TNBC Gut Microbiota During Neoadjuvant Treatment

NCT06610097 · Status: RECRUITING · Phase: NA · Type: INTERVENTIONAL · Enrollment: 30

Last updated 2025-04-23

No results posted yet for this study

Summary

The gut microbiome is made up of the microbes (such as bacteria, viruses, and other organisms too small to see with the naked eye) that live in the digestive tract and has been shown to be important in metabolizing food, extracting vitamins and nutrients from food, and maintaining a healthy gut lining.

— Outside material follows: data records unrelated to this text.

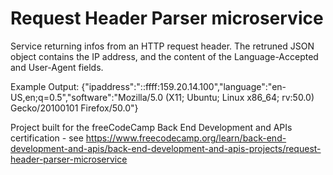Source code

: # Request Header Parser microservice

Service returning infos from an HTTP request header. The retruned JSON object contains the IP address, and the content of the Language-Accepted and User-Agent fields.

Example Output: {"ipaddress":"::ffff:159.20.14.100","language":"en-US,en;q=0.5","software":"Mozilla/5.0 (X11; Ubuntu; Linux x86_64; rv:50.0) Gecko/20100101 Firefox/50.0"}

Project built for the freeCodeCamp Back End Development and APIs certification - see https://www.freecodecamp.org/learn/back-end-development-and-apis/back-end-development-and-apis-projects/request-header-parser-microservice
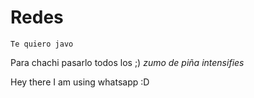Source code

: # Redes
	Te quiero javo
Para chachi pasarlo todos los ;)
*zumo de piña intensifies*

Hey there I am using whatsapp :D
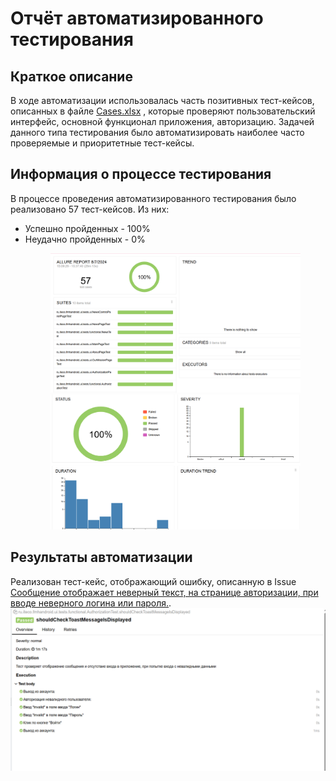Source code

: <h1>Отчёт автоматизированного тестирования</h1>
<h2>Краткое описание</h2>
В ходе автоматизации использовалась часть позитивных тест-кейсов, описанных в файле
<a href= "Cases.xlsx">Cases.xlsx</a>
, которые проверяют пользовательский интерфейс, основной функционал приложения, авторизацию. Задачей данного типа тестирования было автоматизировать наиболее часто проверяемые и приоритетные тест-кейсы.

<h2>Информация о процессе тестирования</h2>
В процессе проведения автоматизированного тестирования было реализовано 57 тест-кейсов. Из них:
<ul>
  <li>Успешно пройденных - 100%</li>
  <li>Неудачно пройденных - 0%</li>
  <figure>
    <img src = "screenshots/AllureScreen2.png">
    <img src = "screenshots/AllureScreen1.png">
  </figure>
</ul>

<h2>Результаты автоматизации</h2>
Реализован тест-кейс, отображающий ошибку, описанную в Issue 
<a href = "https://github.com/gulyolik/DiplomaProject/issues/3">
Сообщение отображает неверный текст, на странице авторизации, при вводе неверного логина или пароля.</a>.
<img src = "screenshots/Проверка ошибки.png">
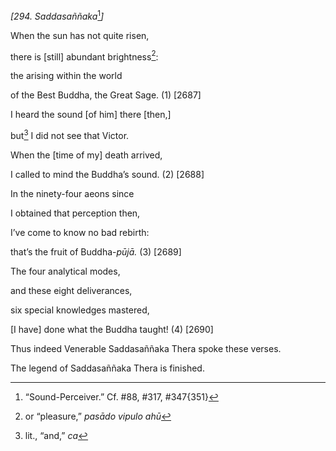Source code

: *\[294. Saddasaññaka*[^1]*\]*

When the sun has not quite risen,

there is \[still\] abundant brightness[^2]:

the arising within the world

of the Best Buddha, the Great Sage. (1) \[2687\]

I heard the sound \[of him\] there \[then,\]

but[^3] I did not see that Victor.

When the \[time of my\] death arrived,

I called to mind the Buddha’s sound. (2) \[2688\]

In the ninety-four aeons since

I obtained that perception then,

I’ve come to know no bad rebirth:

that’s the fruit of Buddha-*pūjā.* (3) \[2689\]

The four analytical modes,

and these eight deliverances,

six special knowledges mastered,

\[I have\] done what the Buddha taught! (4) \[2690\]

Thus indeed Venerable Saddasaññaka Thera spoke these verses.

The legend of Saddasaññaka Thera is finished.

[^1]: “Sound-Perceiver.” Cf. \#88, \#317, \#347{351}

[^2]: or “pleasure,” *pasādo vipulo ahū*

[^3]: lit., “and,” *ca*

The gut microbiome plays an important role in overall health and has been shown to dynamically change in response to early-stage triple-negative breast cancer-directed therapies, which in turn has been associated with worse outcomes. As the gut microbiome can be further modulated with dietary changes during cancer treatment, it is an ideal potential modifiable risk factor in cancer patients. However, due to multiple confounding factors such as dietary intake, mood, and activity, its utility as part of the oncologic clinical assessment remains unclear.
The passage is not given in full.